Autant on s'est beaucoup penché sur la colonisation de la Lune ou de
Mars, autant
Vénus a moins inspiré les explorateurs. On se demande bien pourquoi ? Serait-ce dû à sa température moyenne de 470°C ? Ou à son atmosphère épaisse constituée essentiellement de dioxyde de carbone ? Peut-être bien… Cela n'a pas empêché
Derek Künsken d'imaginer comment un groupe de colons québecois s'est retrouvé suspendu dans le ciel de
Vénus, à lutter pour sa survie.
Derek Künsken, si vous suivez les éditions Albin Michel Imaginaire, vous connaissez. C'est l'auteur d'une série que j'ai fortement appréciée : le cycle de l'évolution quantique. Une trilogie, en langue originale. Pas en français. Car vu le manque de succès des ventes, l'éditeur semble avoir décidé que The Quantum War, le troisième tome, ne serait pas traduit.

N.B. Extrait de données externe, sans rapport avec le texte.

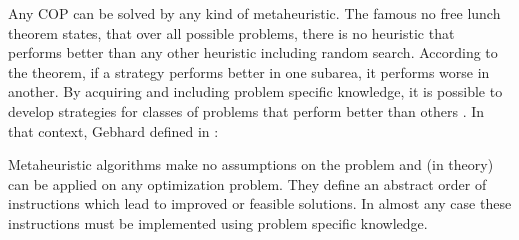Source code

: Any COP can be solved by any kind of metaheuristic. The famous no free lunch theorem \cite{wolpert-97} states, that over all possible problems, there is no heuristic that performs better than any other heuristic including random search. According to the theorem, if a strategy performs better in one subarea, it performs worse in another. By acquiring and including problem specific knowledge, it is possible to develop strategies for classes of problems that perform better than others \cite{chiong-09}. In that context, Gebhard defined in \cite{gebhard-12}:
\begin{definition}
Metaheuristic algorithms make no assumptions on the problem and (in theory) can be applied on any optimization problem. They define an abstract order of instructions which lead to improved or feasible solutions. In almost any case these instructions must be implemented using problem specific knowledge.
\end{definition}
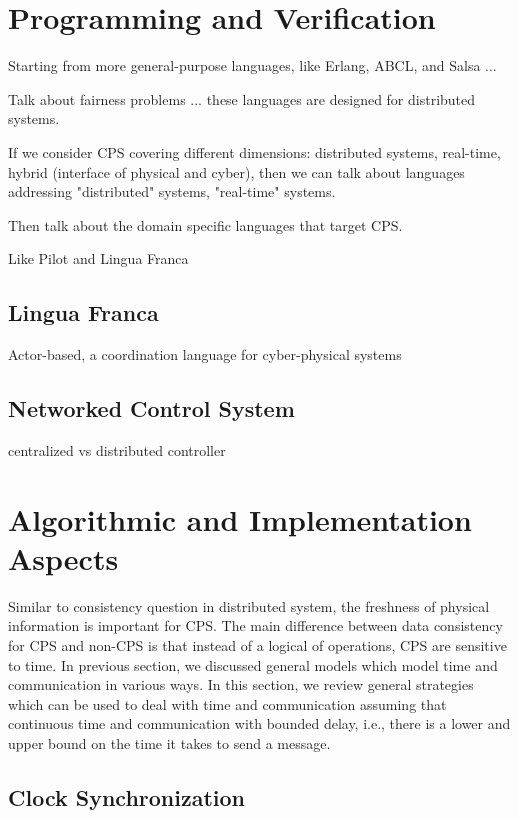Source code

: \documentclass[
graybox,
envcountchap
]{svmult}
\begin{document}
\begin{bibunit}
\section{Programming and Verification}\label{sec:Programming}

Starting from more general-purpose languages, like Erlang, ABCL, and Salsa ...

Talk about fairness problems ... these languages are designed for distributed systems.

If we consider CPS covering different dimensions: distributed systems, real-time, hybrid (interface of physical and cyber), then we can talk about languages addressing "distributed" systems,  "real-time" systems.

Then talk about the domain specific languages that target CPS.

Like Pilot and Lingua Franca

\subsection{Lingua Franca}
Actor-based, a coordination language for cyber-physical systems


    \subsection{Networked Control System}

    centralized vs distributed controller

\section{Algorithmic and Implementation Aspects}

    Similar to consistency question in distributed system, the freshness of physical information is important for CPS.
    The main difference between data consistency for CPS and non-CPS is that instead of a logical of operations, CPS are sensitive to time.
    In previous section, we discussed general models which model time and communication in various ways.
    In this section, we review general strategies which can be used to deal with time and communication assuming that continuous time and communication with bounded delay, i.e., there is a lower and upper bound on the time it takes to send a message.

    \subsection{Clock Synchronization}
    

\end{bibunit}
\end{document}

le Magicien quantique et le jardin quantique resteront donc orphelins en France [edit : suite à un échange partant de cette chronique, j'ai cru comprendre que l'éditeur ne ferme pas définitivement la porte à cette publication : cela dépend en partie du succès des Profondeurs de
Vénus]. le diptyque consacré à la planète
Vénus va-t-il permettre à l'auteur canadien de voir sa cote remonter p
ar chez nous ? Mystère. L'avantage, c'est qu'il n'est composé, comme son nom l'indique, que de deux romans (The House of Saints paraitra en août de cette année en V.O.). Alors je me retrouve, une nouvelle fois, à croiser les doigts pour que les chiffres soient suffisants et que la suite et fin paraisse dans l'Hexagone. Tout cela me fait fortement penser à ces lecteurices qui refusent de commencer à lire une série ou un cycle tant que le dernier tome n'est pas paru. J'ai toujours trouvé ce comportement excessif, d'autant que j'ai souvent du mal à réfréner mon impatience à la sortie d'un ouvrage. Mais ces temps-ci, je commence à réviser mon jugement. Parce que c'est terriblement frustrant de se trouver bloqué avant la fin de l'histoire (comme quand une série n'est pas renouvelée et que l'on se retrouve avec une fin un peu trop ouverte et des tas de questions en suspens). Et comme je manie assez mal l'anglais, je me retrouve parfois le bec dans l'eau. Dépité. Fin de la parenthèse éditoriale.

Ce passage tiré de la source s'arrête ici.